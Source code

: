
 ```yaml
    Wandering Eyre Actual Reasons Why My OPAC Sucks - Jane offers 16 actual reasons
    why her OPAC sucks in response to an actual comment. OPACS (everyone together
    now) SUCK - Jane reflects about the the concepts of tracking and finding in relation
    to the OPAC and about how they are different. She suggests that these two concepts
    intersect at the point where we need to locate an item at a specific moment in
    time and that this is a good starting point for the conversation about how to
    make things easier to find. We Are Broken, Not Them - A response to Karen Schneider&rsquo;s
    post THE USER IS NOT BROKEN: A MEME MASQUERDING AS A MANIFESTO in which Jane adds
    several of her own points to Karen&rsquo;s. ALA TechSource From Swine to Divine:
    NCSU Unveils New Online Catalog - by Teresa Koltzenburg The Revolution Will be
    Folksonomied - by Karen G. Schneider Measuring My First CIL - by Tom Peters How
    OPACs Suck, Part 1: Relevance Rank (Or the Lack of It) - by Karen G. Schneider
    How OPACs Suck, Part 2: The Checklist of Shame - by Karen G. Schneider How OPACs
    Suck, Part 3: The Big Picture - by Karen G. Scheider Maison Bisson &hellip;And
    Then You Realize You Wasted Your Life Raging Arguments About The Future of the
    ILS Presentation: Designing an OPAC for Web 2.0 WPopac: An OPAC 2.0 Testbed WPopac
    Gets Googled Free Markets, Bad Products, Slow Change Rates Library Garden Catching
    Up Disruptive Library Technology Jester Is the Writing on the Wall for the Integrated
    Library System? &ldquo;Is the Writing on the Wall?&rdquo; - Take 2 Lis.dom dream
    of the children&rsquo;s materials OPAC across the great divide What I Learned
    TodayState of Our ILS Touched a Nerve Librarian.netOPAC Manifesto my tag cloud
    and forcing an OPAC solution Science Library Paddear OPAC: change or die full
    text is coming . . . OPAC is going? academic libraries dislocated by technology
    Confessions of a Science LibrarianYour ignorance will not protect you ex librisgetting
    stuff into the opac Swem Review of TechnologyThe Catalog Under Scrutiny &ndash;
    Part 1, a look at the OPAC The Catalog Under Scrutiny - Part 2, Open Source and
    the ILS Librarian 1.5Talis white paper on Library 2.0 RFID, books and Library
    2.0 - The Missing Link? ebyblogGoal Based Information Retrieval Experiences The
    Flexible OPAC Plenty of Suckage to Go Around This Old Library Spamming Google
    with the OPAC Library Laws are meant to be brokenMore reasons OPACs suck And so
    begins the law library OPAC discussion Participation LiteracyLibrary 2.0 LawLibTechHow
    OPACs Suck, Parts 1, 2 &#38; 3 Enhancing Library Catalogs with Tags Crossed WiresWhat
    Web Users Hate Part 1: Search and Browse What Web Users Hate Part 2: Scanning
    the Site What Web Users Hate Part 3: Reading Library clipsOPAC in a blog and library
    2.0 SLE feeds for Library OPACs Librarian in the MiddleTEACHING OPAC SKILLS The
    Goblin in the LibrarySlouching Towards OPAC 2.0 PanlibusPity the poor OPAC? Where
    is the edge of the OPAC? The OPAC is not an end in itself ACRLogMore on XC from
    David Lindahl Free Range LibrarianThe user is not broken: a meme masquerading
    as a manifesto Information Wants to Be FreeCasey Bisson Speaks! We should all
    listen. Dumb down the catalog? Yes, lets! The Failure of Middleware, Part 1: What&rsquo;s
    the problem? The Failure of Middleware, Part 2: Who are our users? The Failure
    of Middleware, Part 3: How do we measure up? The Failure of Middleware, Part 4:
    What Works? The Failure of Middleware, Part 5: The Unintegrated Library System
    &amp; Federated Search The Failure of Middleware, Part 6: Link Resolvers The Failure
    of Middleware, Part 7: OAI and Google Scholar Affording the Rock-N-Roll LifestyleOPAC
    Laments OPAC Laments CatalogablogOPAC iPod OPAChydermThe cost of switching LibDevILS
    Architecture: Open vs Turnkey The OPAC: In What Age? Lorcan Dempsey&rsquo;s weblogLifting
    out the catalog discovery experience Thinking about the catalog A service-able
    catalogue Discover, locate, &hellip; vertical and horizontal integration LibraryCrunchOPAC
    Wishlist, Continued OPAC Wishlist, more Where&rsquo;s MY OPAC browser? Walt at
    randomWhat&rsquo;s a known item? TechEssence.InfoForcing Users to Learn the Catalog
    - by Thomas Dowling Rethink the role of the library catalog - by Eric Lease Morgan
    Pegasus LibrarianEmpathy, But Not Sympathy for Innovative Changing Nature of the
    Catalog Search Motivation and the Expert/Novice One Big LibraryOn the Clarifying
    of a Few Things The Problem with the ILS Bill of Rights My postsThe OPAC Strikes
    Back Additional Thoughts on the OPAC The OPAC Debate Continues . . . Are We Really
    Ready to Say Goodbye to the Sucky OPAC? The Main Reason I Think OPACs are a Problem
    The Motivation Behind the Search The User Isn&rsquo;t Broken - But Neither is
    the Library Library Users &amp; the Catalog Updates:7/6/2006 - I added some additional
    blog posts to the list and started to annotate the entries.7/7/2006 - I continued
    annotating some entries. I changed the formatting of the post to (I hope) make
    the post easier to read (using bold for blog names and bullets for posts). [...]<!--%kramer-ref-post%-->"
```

══════════════════════════════

Check each line of the data above for the string "concepts", and copy the ones that have it.

    now) SUCK - Jane reflects about the the concepts of tracking and finding in relation
    to the OPAC and about how they are different. She suggests that these two concepts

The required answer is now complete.